The real revolution: caring as radical act
Step back from the memes and the fandoms and the irony, and a single through-line emerges: the culture has shifted its valuation of caring. For a decade, the coolest thing you could be was unbothered. Now, the most resonant thing you can be is genuinely, vulnerably, unashamedly enthusiastic.
Content creators who spent years crafting ironic detachment are watching audiences flock toward creators who simply mean it. The Swifties go full-costume to concerts without apology. Anime fans wear their passion as a badge. Gen Z founds nonprofits, makes earnest videos about things they love, builds communities around ideas they actually believe in—and none of it is performed for cool points, because cool points no longer exist as currency.
One media professional put it plainly: "It was not cool to have beliefs or feel strongly about anything. It was a general environment of hopelessness that people adopted as a way of insulating themselves from failure. To see people who really do enjoy things and make themselves vulnerable is a really radical thing."

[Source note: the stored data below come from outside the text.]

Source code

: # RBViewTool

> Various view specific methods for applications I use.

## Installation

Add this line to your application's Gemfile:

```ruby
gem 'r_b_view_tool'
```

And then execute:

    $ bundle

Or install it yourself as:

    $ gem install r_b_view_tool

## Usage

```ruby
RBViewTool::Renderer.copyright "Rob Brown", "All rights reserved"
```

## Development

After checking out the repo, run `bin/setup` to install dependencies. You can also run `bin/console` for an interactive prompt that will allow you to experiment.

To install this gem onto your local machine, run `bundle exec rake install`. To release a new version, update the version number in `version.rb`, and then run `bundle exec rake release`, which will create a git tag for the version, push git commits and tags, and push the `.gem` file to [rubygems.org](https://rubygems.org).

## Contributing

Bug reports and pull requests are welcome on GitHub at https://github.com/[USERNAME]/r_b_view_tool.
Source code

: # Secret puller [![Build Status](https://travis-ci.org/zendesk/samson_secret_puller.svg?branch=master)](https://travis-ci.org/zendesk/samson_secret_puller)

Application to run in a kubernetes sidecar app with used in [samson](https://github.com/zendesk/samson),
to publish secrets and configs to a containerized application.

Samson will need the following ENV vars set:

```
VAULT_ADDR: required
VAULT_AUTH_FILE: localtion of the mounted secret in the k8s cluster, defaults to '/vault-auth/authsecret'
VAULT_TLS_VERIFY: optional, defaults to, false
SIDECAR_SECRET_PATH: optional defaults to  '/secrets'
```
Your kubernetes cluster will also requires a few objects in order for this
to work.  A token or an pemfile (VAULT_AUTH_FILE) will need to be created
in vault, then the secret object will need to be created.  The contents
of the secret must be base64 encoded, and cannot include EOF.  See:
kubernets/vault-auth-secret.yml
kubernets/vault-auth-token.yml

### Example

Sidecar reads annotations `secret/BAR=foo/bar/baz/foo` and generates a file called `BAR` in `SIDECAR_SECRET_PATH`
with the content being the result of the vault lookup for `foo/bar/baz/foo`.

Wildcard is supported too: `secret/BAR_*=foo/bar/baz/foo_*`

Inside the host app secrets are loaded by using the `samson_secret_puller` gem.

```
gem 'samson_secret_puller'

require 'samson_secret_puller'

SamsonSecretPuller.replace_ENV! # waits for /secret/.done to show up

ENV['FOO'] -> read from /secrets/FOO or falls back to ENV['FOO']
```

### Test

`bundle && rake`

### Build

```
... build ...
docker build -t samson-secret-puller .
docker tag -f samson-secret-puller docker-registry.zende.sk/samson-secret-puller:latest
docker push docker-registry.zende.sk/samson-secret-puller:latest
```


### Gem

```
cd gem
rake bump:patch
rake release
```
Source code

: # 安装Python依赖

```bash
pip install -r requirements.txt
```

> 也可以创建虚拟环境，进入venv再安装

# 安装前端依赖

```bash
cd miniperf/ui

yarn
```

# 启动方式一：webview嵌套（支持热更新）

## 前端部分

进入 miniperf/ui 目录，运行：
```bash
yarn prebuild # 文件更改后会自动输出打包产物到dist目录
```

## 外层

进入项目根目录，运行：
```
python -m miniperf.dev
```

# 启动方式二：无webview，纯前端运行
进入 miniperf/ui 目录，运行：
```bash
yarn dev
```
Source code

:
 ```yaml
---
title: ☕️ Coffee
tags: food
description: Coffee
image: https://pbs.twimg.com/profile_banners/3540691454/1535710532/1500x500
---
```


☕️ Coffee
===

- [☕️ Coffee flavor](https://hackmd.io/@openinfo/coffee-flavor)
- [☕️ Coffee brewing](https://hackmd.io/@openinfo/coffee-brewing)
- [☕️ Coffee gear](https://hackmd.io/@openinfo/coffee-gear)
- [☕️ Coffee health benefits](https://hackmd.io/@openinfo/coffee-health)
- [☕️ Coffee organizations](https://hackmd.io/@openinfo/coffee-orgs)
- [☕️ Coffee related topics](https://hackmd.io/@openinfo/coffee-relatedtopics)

Even brands have read the room. Ryanair turned its reputation for cramped seats into a TikTok meme factory, joking about its own limitations rather than hiding them. Duolingo's absurdist owl became a cultural phenomenon by committing fully to chaotic, self-deprecating humor. The brands that survive Gen Z's cringe radar are the ones that abandoned the performance of perfection—because Gen Z can smell polish from a mile away, and it smells like dishonesty.
So what killed cool?
Cool died because it was always a performance—and performances require an audience willing to be impressed. When the audience started comparing notes online and realized everyone was performing, the theater collapsed. What filled the void wasn't its opposite—reckless sincerity—but something more nuanced: the freedom to care about things with full awareness of how caring looks.
That's what cringe culture, at its best, actually is. Not the absence of self-awareness, but self-awareness cranked so high it loops back around into something genuine. It's the person who posts their extremely niche hobby knowing it's embarrassing and posting it anyway. It's the meme that is technically making fun of something and also completely means it. It's the fandom that knows their enthusiasm is excessive and has turned that excess into the whole point.
Cool told us to want less, reveal less, feel less. Cringe says: want everything, loudly, in public, and dare someone to make you feel bad about it.
In that sense, cringe isn't the death of dignity. It's the birth of a better kind of cool—one that doesn't need you to pretend.